- Military career
- Allegiance: India
- Branch: Indian army
- Rank: Colonel
- Nickname: Mitali
- Commands: Army Education Corps, Kabul, Afghanistan 2010–2011
- Awards: Sena Medal

= Mitali Madhumita =

Indian army officer

Mitali Madhumita is the first woman officer in the Indian Army to receive a gallantry award.

Colonel Mitali Madhumita received the Sena Medal in 2011 for exemplary courage shown during the attack on the Indian embassy by terrorists in Kabul, Afghanistan on 26 February 2010, when she was a Major and operations in Jammu-Kashmir and the northeast states of India. Colonel Madhumita went into the Indian embassy which had come under attack and rescued several injured civilians and army personnel from the debris. About nineteen people died in the 2010 Kabul embassy attack including seven Indians.
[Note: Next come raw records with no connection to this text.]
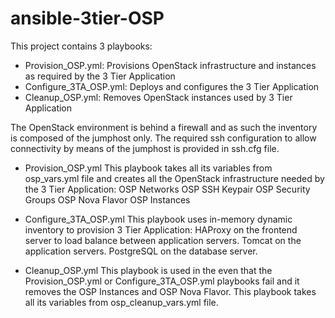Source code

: # ansible-3tier-OSP
This project contains 3 playbooks:
  - Provision_OSP.yml: Provisions OpenStack infrastructure and instances as required by the 3 Tier Application
  - Configure_3TA_OSP.yml: Deploys and configures the 3 Tier Application
  - Cleanup_OSP.yml: Removes OpenStack instances used by 3 Tier Application

The OpenStack environment is behind a firewall and as such the inventory is composed of the jumphost only. The required ssh configuration to allow connectivity by means of the jumphost is provided in ssh.cfg file.

- Provision_OSP.yml
This playbook takes all its variables from osp_vars.yml file and creates all the OpenStack infrastructure needed by the 3 Tier Application:
OSP Networks
OSP SSH Keypair
OSP Security Groups
OSP Nova Flavor
OSP Instances

- Configure_3TA_OSP.yml
This playbook uses in-memory dynamic inventory to provision 3 Tier Application:
HAProxy on the frontend server to load balance between application servers.
Tomcat on the application servers.
PostgreSQL on the database server.

- Cleanup_OSP.yml
This playbook is used in the even that the Provision_OSP.yml or Configure_3TA_OSP.yml playbooks fail and it removes the OSP Instances and OSP Nova Flavor.
This playbook takes all its variables from osp_cleanup_vars.yml file.
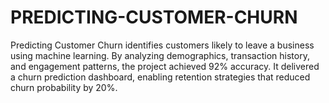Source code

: # PREDICTING-CUSTOMER-CHURN
Predicting Customer Churn identifies customers likely to leave a business using machine learning. By analyzing demographics, transaction history, and engagement patterns, the project achieved 92% accuracy. It delivered a churn prediction dashboard, enabling retention strategies that reduced churn probability by 20%.
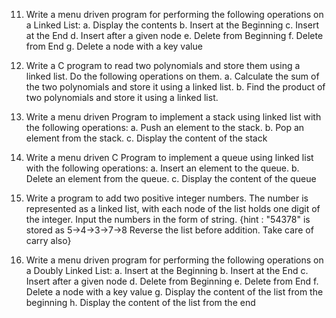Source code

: 11. Write a menu driven program for performing the following operations on a Linked List:
    a. Display the contents
    b. Insert at the Beginning
    c. Insert at the End
    d. Insert after a given node
    e. Delete from Beginning
    f. Delete from End
    g. Delete a node with a key value

12. Write a C program to read two polynomials and store them using a linked list. Do the following operations on them.
    a. Calculate the sum of the two polynomials and store it using a linked list.
    b. Find the product of two polynomials and store it using a linked list.

13. Write a menu driven Program to implement a stack using linked list with the following operations:
    a. Push an element to the stack.
    b. Pop an element from the stack.
    c. Display the content of the stack

14. Write a menu driven C Program to implement a queue using linked list with the following operations:
    a. Insert an element to the queue.
    b. Delete an element from the queue.
    c. Display the content of the queue

15. Write a program to add two positive integer numbers. The number is represented as a linked list, with each node of the list holds one digit of the integer. Input the numbers in the form of string.
    {hint : "54378" is stored as 5->4->3->7->8
    Reverse the list before addition. Take care of carry also}

16. Write a menu driven program for performing the following operations on a Doubly Linked List:
    a. Insert at the Beginning
    b. Insert at the End
    c. Insert after a given node
    d. Delete from Beginning
    e. Delete from End
    f. Delete a node with a key value
    g. Display the content of the list from the beginning
    h. Display the content of the list from the end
She was said to be the first Indian woman officer to be awarded the Sena medal but there was a former example of CR Leema.

==Army career and the legal fight to stay in the army==
Madhumita joined the army in the year 2000 on a short service commission. She was part of the Army Education Corps and served in Kabul, Afghanistan as a part of the army's English Language Training program. Madhumita was also posted in sensitive areas like Jammu-Kashmir and the northeast of the Indian state. Madhumita being a short service commission officer requested the army for a permanent commission but the Ministry of Defence refused to accept her request, Madhumita appealed the Ministry of Defence's decision not to give her permanent commission before the Armed Forces Tribunal in March 2014. The Tribunal found her request had merit and in February 2015 directed the Ministry of Defence to reinstate her. However the Ministry of Defence appealed the order of the Armed Forces Tribunal in the Supreme court of India stating that Madhumita had enlisted in the army on a short service commission. In 2016 Supreme court of India rejected the Ministry of Defence's plea against granting her a permanent commission in the Indian army. She is currently been appointed as the principal of Sainik School, Ambikapur in Chhattisgarh.